Images are to be left out when the records below are printed word for word.

SOURCE INFORMATION =
______________________________

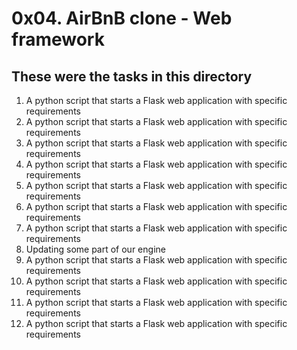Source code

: # 0x04. AirBnB clone - Web framework
## These were the tasks in this directory 

1. A python script that starts a Flask web application with specific requirements         
2. A python script that starts a Flask web application with specific requirements
3. A python script that starts a Flask web application with specific requirements
4. A python script that starts a Flask web application with specific requirements
5. A python script that starts a Flask web application with specific requirements
6. A python script that starts a Flask web application with specific requirements
7. A python script that starts a Flask web application with specific requirements
8. Updating some part of our engine
9. A python script that starts a Flask web application with specific requirements
10. A python script that starts a Flask web application with specific requirements
11. A python script that starts a Flask web application with specific requirements
12. A python script that starts a Flask web application with specific requirements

______________________________

THE COMPLETED TASK =
Source code

: # 0x04. AirBnB clone - Web framework
## These were the tasks in this directory 

1. A python script that starts a Flask web application with specific requirements         
2. A python script that starts a Flask web application with specific requirements
3. A python script that starts a Flask web application with specific requirements
4. A python script that starts a Flask web application with specific requirements
5. A python script that starts a Flask web application with specific requirements
6. A python script that starts a Flask web application with specific requirements
7. A python script that starts a Flask web application with specific requirements
8. Updating some part of our engine
9. A python script that starts a Flask web application with specific requirements
10. A python script that starts a Flask web application with specific requirements
11. A python script that starts a Flask web application with specific requirements
12. A python script that starts a Flask web application with specific requirements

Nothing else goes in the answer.